Author Peter Blumenstock describes Miranda in She Killed in Ecstasy within Obsession: "Actress Soledad Miranda's physical presence alone brings an atmosphere of mysterious eroticism and melancholy to the film that is seldom to be seen in Franco's other work...Sie tötete in Ekstase ("She Killed in Ecstasy") is, like Vampyros Lesbos of the same year, a straight "star vehicle" built around Miranda. In most of the film's 75 minutes it is her--in countless costumes and wigs (and of course nude)--sporting with numerous lovers of both sexes." The authors of Immoral Tales: European Sex & Horror Movies, 1956-1984 write: "For a film filled with nudity, strange decor and kitschy muzak Sie tötete in Ekstase is a downbeat, depressing affair. Even the presence of the lovely Soledad Miranda fails to revive the tortured, repetitive plot. The film overflows with death and thwarted desire...Sie tötete in Ekstase is deadly serious. Too serious to be entertaining." The authors of Bizarre Sinema: Jess Franco : El Sexo Del Horror have this to say about She Killed in Ecstasy, after declaring that Vampyros Lesbos is the best production of the post-Harry Alan Towers, Karl-Heinz Mannchen/Artur Brauner/Miranda era: "In a singular way, Las Vampiras/Vampyros Lesbos defines and sublimates Franco's fondess for lesbianism, already preponderant in Necronomicon and in a few Towers movies. So, for Franco's pleasure, Soledad Miranda 'gave life,' once again, to a lesbian relationship, re-proposing the same couple featured in Las Vampiras/Vampyros Lesbos, in another film of this set, Sie tötete in Ekstase. Her partner was the actress Ewa Strömberg, a very attractive blond-haired Swedish...Beyond this remarkable lesbian-personal coincidence, nothing more can be said about Sie tötete in Ekstase, an anonimous (sic) and rushed variation on the theme of Miss Muerte/Dans les griffes du maniaque, filmed with the title Mrs. Hyde."



Any viewer who watches Jess Franco's She Killed in Ecstasy (Sie tötete in Ekstase) (1970) is immediately confronted by Soledad Miranda's powerful presence and performance in Franco's extremely simplistic narrative. Dr. Johnson (Fred Williams) engages in cutting-edge embryonic research and he approaches the medical association with his research who find the doctor's work unethical and too controversial. The association expels Dr. Johnson and effectively ends his career goals and aspirations. He commits suicide with his only survivor his loving wife (Miranda). His death induces madness in the young widow, and she learns the identity of the association doctors (portrayed by Howard Vernon, Ewa Strömberg, Paul Muller, and Franco) and seeks revenge. Her revenge takes the form of seduction, from simple to elaborate, then murder. 

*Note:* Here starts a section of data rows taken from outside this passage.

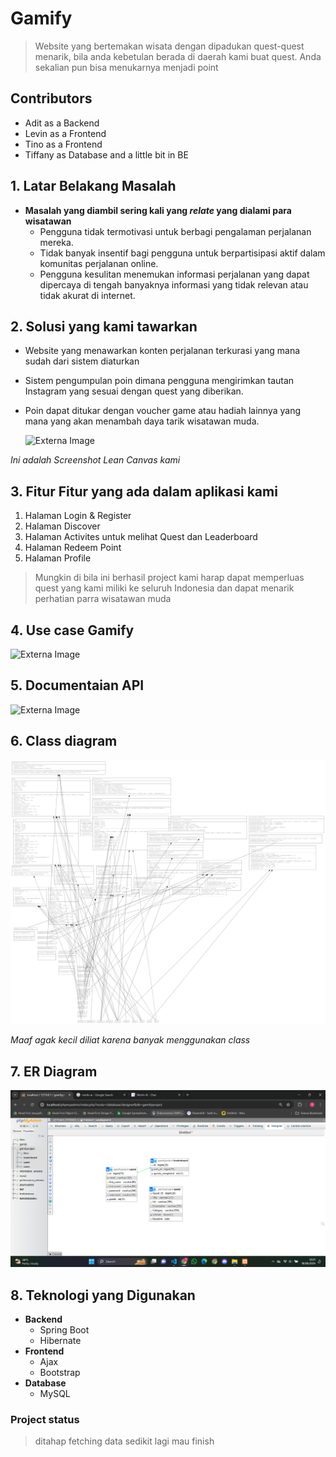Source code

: # Gamify
  > Website yang bertemakan wisata dengan dipadukan quest-quest menarik, bila anda kebetulan berada di daerah kami buat quest. Anda sekalian pun bisa menukarnya menjadi point

## Contributors
- Adit as a Backend
- Levin as a Frontend
- Tino as a Frontend
- Tiffany as Database and a little bit in BE

## 1. Latar Belakang Masalah
  - **Masalah yang diambil sering kali yang _relate_ yang dialami para wisatawan**
      - Pengguna tidak termotivasi untuk berbagi pengalaman perjalanan mereka.
      * Tidak banyak insentif bagi pengguna untuk berpartisipasi aktif dalam komunitas perjalanan online.
      + Pengguna kesulitan menemukan informasi perjalanan yang dapat dipercaya di tengah banyaknya informasi yang tidak relevan atau tidak akurat di internet.      

## 2. Solusi yang kami tawarkan
  - Website yang menawarkan konten perjalanan terkurasi yang mana sudah dari sistem diaturkan
  - Sistem pengumpulan poin dimana pengguna mengirimkan tautan Instagram yang sesuai dengan quest yang diberikan.
  - Poin dapat ditukar dengan voucher game atau hadiah lainnya yang mana yang akan menambah daya tarik wisatawan muda.

    ![Externa Image](https://github.com/Roczantya/Gamify./blob/Gamify-Project/image/Screenshot%202024-06-16%20225750.png)
    

_Ini adalah Screenshot Lean Canvas kami_

## 3. Fitur Fitur yang ada dalam aplikasi kami
  1. Halaman Login & Register
  2. Halaman Discover
  3. Halaman Activites untuk melihat Quest dan Leaderboard
  4. Halaman Redeem Point
  5. Halaman Profile

> Mungkin di bila ini berhasil project kami harap dapat memperluas quest yang kami miliki ke seluruh Indonesia dan dapat menarik perhatian parra wisatawan muda

## 4. Use case Gamify
  ![Externa Image](https://github.com/Roczantya/Gamify./blob/Gamify-Project/image/Screenshot%202024-06-17%20132421.png)


## 5. Documentaian API 
   ![Externa Image](https://github.com/Roczantya/Gamify./blob/Gamify-Project/image/WhatsApp%20Image%202024-06-15%20at%2019.56.46_53abea45.jpg)

## 6. Class diagram
![Wxternal Image](https://github.com/Roczantya/Gamify/blob/Gamify-Project/image/class%20diagram.png)

_Maaf agak kecil diliat karena banyak menggunakan class_

## 7. ER Diagram
![external image](https://github.com/Roczantya/Gamify/blob/Gamify-Project/image/Screenshot%20(124).png)

## 8. Teknologi yang Digunakan
  - **Backend**
    - Spring Boot
    - Hibernate
  - **Frontend**
    - Ajax
    - Bootstrap
  - **Database**
    - MySQL
   
  ### Project status
  > ditahap fetching data sedikit lagi mau finish
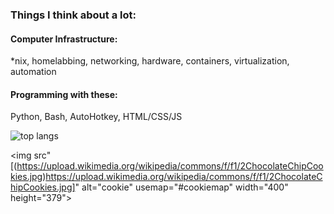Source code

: ### Things I think about a lot:

#### Computer Infrastructure:
*nix, homelabbing, networking, hardware, containers, virtualization, automation

#### Programming with these:
Python, Bash, AutoHotkey, HTML/CSS/JS

![top langs](https://github-readme-stats.vercel.app/api/top-langs/?username=jaygriffinjay&layout=compact)

<img src"[(https://upload.wikimedia.org/wikipedia/commons/f/f1/2ChocolateChipCookies.jpg)https://upload.wikimedia.org/wikipedia/commons/f/f1/2ChocolateChipCookies.jpg]" alt="cookie" usemap="#cookiemap" width="400" height="379">
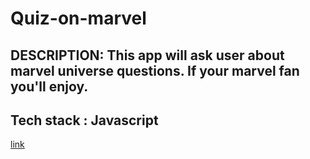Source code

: # Quiz-on-marvel
##  DESCRIPTION: This app will ask user about marvel universe questions. If your marvel fan you'll enjoy.
## Tech stack : Javascript
[link](https://replit.com/@RaviYadav31/quiz-on-marvel?embed=1&output=1)
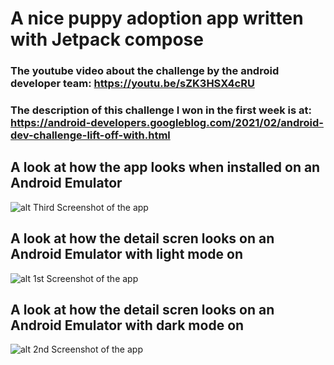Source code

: # A nice puppy adoption app written with Jetpack compose

### The youtube video about the challenge by the android developer team: https://youtu.be/sZK3HSX4cRU

### The description of this challenge I won in the first week is at: https://android-developers.googleblog.com/2021/02/android-dev-challenge-lift-off-with.html

## A look at how the app looks when installed on an Android Emulator

![alt Third Screenshot of the app](https://github.com/kevingermainbusiness/PuppyAdoptionApp/blob/master/screenshots/puppy_adoption_app_flyer.png)

## A look at how the detail scren looks on an Android Emulator with light mode on

![alt 1st Screenshot of the app](https://github.com/kevingermainbusiness/PuppyAdoptionApp/blob/master/screenshots/device-2021-10-07-135712.png)

## A look at how the detail scren looks on an Android Emulator with dark mode on

![alt 2nd Screenshot of the app](https://github.com/kevingermainbusiness/PuppyAdoptionApp/blob/master/screenshots/device-2021-10-07-135316.png)
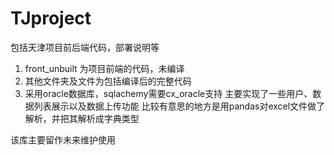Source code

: # TJproject
包括天津项目前后端代码，部署说明等
1. front_unbuilt 为项目前端的代码，未编译
2. 其他文件夹及文件为包括编译后的完整代码
3. 采用oracle数据库，sqlachemy需要cx_oracle支持
主要实现了一些用户、数据列表展示以及数据上传功能
比较有意思的地方是用pandas对excel文件做了解析，并把其解析成字典类型

该库主要留作未来维护使用
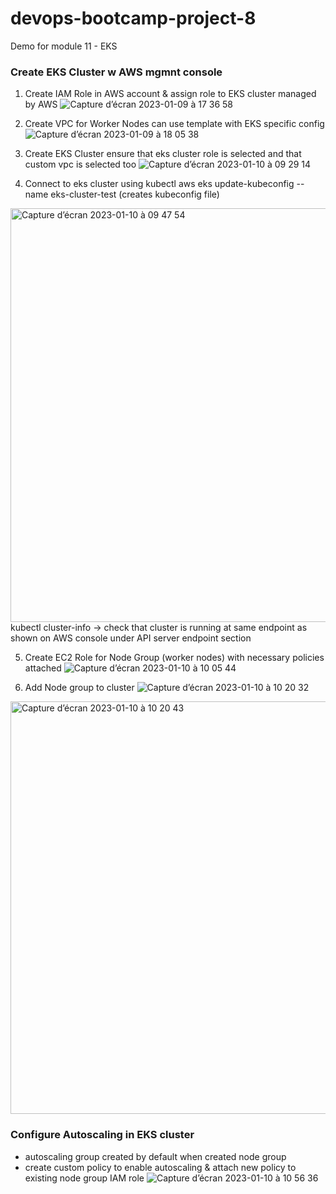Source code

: # devops-bootcamp-project-8
Demo for module 11 - EKS

### Create EKS Cluster w AWS mgmnt console

1. Create IAM Role in AWS account & assign role to EKS cluster managed by AWS
![Capture d’écran 2023-01-09 à 17 36 58](https://user-images.githubusercontent.com/62488871/211360041-c57895e1-a873-4194-94a0-033800e67695.png)

2. Create VPC for Worker Nodes
can use template with EKS specific config
![Capture d’écran 2023-01-09 à 18 05 38](https://user-images.githubusercontent.com/62488871/211365614-c6472012-ccb3-4af1-bd56-77fe2cfc2923.png)

3. Create EKS Cluster
ensure that eks cluster role is selected and that custom vpc is selected too
![Capture d’écran 2023-01-10 à 09 29 14](https://user-images.githubusercontent.com/62488871/211500061-d7782300-7377-4304-9e20-8ea448e00fa2.png)

4. Connect to eks cluster using kubectl 
aws eks update-kubeconfig --name eks-cluster-test (creates kubeconfig file)
<img width="662" alt="Capture d’écran 2023-01-10 à 09 47 54" src="https://user-images.githubusercontent.com/62488871/211504084-015295a3-27b7-41c7-aa87-5ed7e9863daa.png">
kubectl cluster-info -> check that cluster is running at same endpoint as shown on AWS console under API server endpoint section

5. Create EC2 Role for Node Group (worker nodes) with necessary policies attached
![Capture d’écran 2023-01-10 à 10 05 44](https://user-images.githubusercontent.com/62488871/211508229-8be8be72-ffef-4364-b469-5ab42f2ef181.png)

6. Add Node group to cluster
![Capture d’écran 2023-01-10 à 10 20 32](https://user-images.githubusercontent.com/62488871/211511618-c0d75cba-b0e0-4b21-9dfb-db5e69271bd7.png)
<img width="660" alt="Capture d’écran 2023-01-10 à 10 20 43" src="https://user-images.githubusercontent.com/62488871/211511626-095d8c51-ce97-461f-aa2c-76fd00a38f0f.png">

### Configure Autoscaling in EKS cluster
- autoscaling group created by default when created node group
- create custom policy to enable autoscaling & attach new policy to existing node group IAM role
![Capture d’écran 2023-01-10 à 10 56 36](https://user-images.githubusercontent.com/62488871/211519945-1467f882-8027-4e09-ad10-a4330a1bd4ea.png)

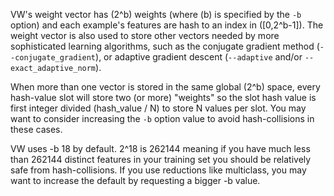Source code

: VW's weight vector has \(2^b\) weights (where \(b\) is specified by the `-b` option) and each example's features are hash to an index in \([0,2^b-1]\). The weight vector is also used to store other vectors needed by more sophisticated learning algorithms, such as the conjugate gradient method (`--conjugate_gradient`), or adaptive gradient descent (`--adaptive` and/or `--exact_adaptive_norm`).

When more than one vector is stored in the same global \(2^b\) space, every hash-value slot will store two (or more) "weights" so the slot hash value is first integer divided (hash_value / N) to store N values per slot.  You may want to consider increasing the `-b` option value to avoid hash-collisions in these cases.

VW uses -b 18 by default.  2^18 is 262144 meaning if you have much less than 262144 distinct features in your training set you should be relatively safe from hash-collisions.  If you use reductions like multiclass, you may want to increase the default by requesting a bigger -b value.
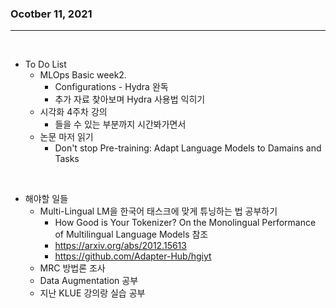 ### Ocotber 11, 2021
---

</br>

- To Do List 
  - MLOps Basic week2. 
    - Configurations - Hydra 완독
    - 추가 자료 찾아보며 Hydra 사용법 익히기
  - 시각화 4주차 강의
    - 들을 수 있는 부분까지 시간봐가면서
  - 논문 마저 읽기
    - Don't stop  Pre-training: Adapt Language Models to Damains and Tasks

</br>

- 해야할 일들
  - Multi-Lingual LM을 한국어 태스크에 맞게 튜닝하는 법 공부하기
    - How Good is Your Tokenizer? On the Monolingual Performance of Multilingual Language Models 참조
    - https://arxiv.org/abs/2012.15613
    - https://github.com/Adapter-Hub/hgiyt
  - MRC 방법론 조사
  - Data Augmentation 공부
  - 지난 KLUE 강의랑 실습 공부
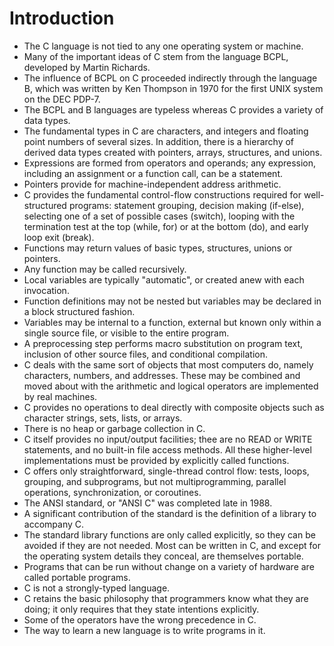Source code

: # Introduction

- The C language is not tied to any one operating system or machine.
- Many of the important ideas of C stem from the language BCPL, developed by
  Martin Richards.
- The influence of BCPL on C proceeded indirectly through the language B, which
  was written by Ken Thompson in 1970 for the first UNIX system on the DEC
  PDP-7.
- The BCPL and B languages are typeless whereas C provides a variety of data
  types.
- The fundamental types in C are characters, and integers and floating point
  numbers of several sizes. In addition, there is a hierarchy of derived data
  types created with pointers, arrays, structures, and unions.
- Expressions are formed from operators and operands; any expression, including
  an assignment or a function call, can be a statement.
- Pointers provide for machine-independent address arithmetic.
- C provides the fundamental control-flow constructions required for
  well-structured programs: statement grouping, decision making (if-else),
  selecting one of a set of possible cases (switch), looping with the
  termination test at the top (while, for) or at the bottom (do), and early
  loop exit (break).
- Functions may return values of basic types, structures, unions or pointers.
- Any function may be called recursively.
- Local variables are typically "automatic", or created anew with each
  invocation.
- Function definitions may not be nested but variables may be declared in a
  block structured fashion.
- Variables may be internal to a function, external but known only within a
  single source file, or visible to the entire program.
- A preprocessing step performs macro substitution on program text, inclusion
  of other source files, and conditional compilation.
- C deals with the same sort of objects that most computers do, namely
  characters, numbers, and addresses. These may be combined and moved about
  with the arithmetic and logical operators are implemented by real machines.
- C provides no operations to deal directly with composite objects such as
  character strings, sets, lists, or arrays.
- There is no heap or garbage collection in C.
- C itself provides no input/output facilities; thee are no READ or WRITE
  statements, and no built-in file access methods. All these higher-level
  implementations must be provided by explicitly called functions.
- C offers only straightforward, single-thread control flow: tests, loops,
  grouping, and subprograms, but not multiprogramming, parallel operations,
  synchronization, or coroutines.
- The ANSI standard, or "ANSI C" was completed late in 1988.
- A significant contribution of the standard is the definition of a library to
  accompany C.
- The standard library functions are only called explicitly, so they can be
  avoided if they are not needed. Most can be written in C, and except for the
  operating system details they conceal, are themselves portable.
- Programs that can be run without change on a variety of hardware are called
  portable programs.
- C is not a strongly-typed language.
- C retains the basic philosophy that programmers know what they are doing; it
  only requires that they state intentions explicitly.
- Some of the operators have the wrong precedence in C.
- The way to learn a new language is to write programs in it.
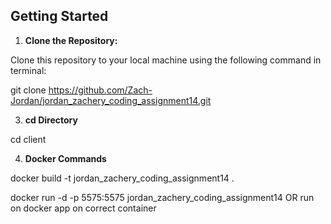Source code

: ## Getting Started

1. **Clone the Repository:**

Clone this repository to your local machine using the following command in terminal:

git clone https://github.com/Zach-Jordan/jordan_zachery_coding_assignment14.git

3. **cd Directory**

cd client

4. **Docker Commands**

docker build -t jordan_zachery_coding_assignment14 .

docker run -d -p 5575:5575 jordan_zachery_coding_assignment14 OR run on docker app on correct container
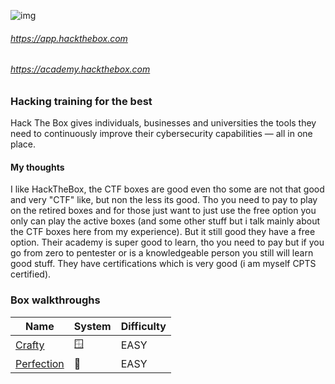 ![img](https://images.credly.com/images/3dcd637f-f94a-4405-9448-0409361214da/blob.png)

###### https://app.hackthebox.com
###### https://academy.hackthebox.com

### Hacking training for the best

Hack The Box gives individuals, businesses and universities the tools they need to
continuously improve their cybersecurity capabilities — all in one place.





#### My thoughts

I like HackTheBox, the CTF boxes are good even tho some are not that good and very "CTF" like, but non the less its good. Tho you need to pay to play on the retired boxes and for those just want to just use the free option you only can play the active boxes (and some other stuff but i talk mainly about the CTF boxes here from my experience). But it still good they have a free option. Their academy is super good to learn, tho you need to pay but if you go from zero to pentester or is a knowledgeable person you still will learn good stuff. They have certifications which is very good (i am myself CPTS certified).  



### Box walkthroughs

| Name | System | Difficulty |
| ---- | ---- | ---- |
| [Crafty](https://github.com/suljov/CTF-Walkthroughs/tree/main/hackthebox/Boxes/Crafty) | 🪟 | EASY |
| [Perfection](https://github.com/suljov/CTF-Walkthroughs/tree/main/hackthebox/perfcetion) | 🐧 | EASY |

Jess Franco and Soledad Miranda's final collaboration becomes a de facto love letter to its leading lady. Manuel Merino's photography focuses solely and seductively upon Miranda, as she seduces the film's characters. Franco's compositions are a little too clean for my tastes and too formal, as if he doesn't want to taint the beauty of Miranda. Numerous close-ups of her face and hypnotic eyes fill She Killed in Ecstasy, as Miranda is often able to portray her descent into madness and despair through only the windows into her soul. Franco's solemnity for Miranda's presence is offset by his usual playful nature: for example, Vernon's character is easily seduced by Miranda in a bar with a look and a flash of her legs. Back in Vernon's hotel room, he reveals that his kink is to be degraded and beaten while having sex. Miranda's character has no problem whatsoever complying with this request, as Vernon climbs too far into his ecstasy to notice that Miranda's beating and degrading is genuine. Strömberg's seduction is the film's most intimate, and its intimacy creates an odd blend of steamy eroticism and uncomfortable emotion, as the viewer knows, simmering inside is a deep hatred within Miranda's character. Muller's seduction and encounter with Miranda is the most circuitous and elaborate and the most entertaining of She Killed in Ecstasy.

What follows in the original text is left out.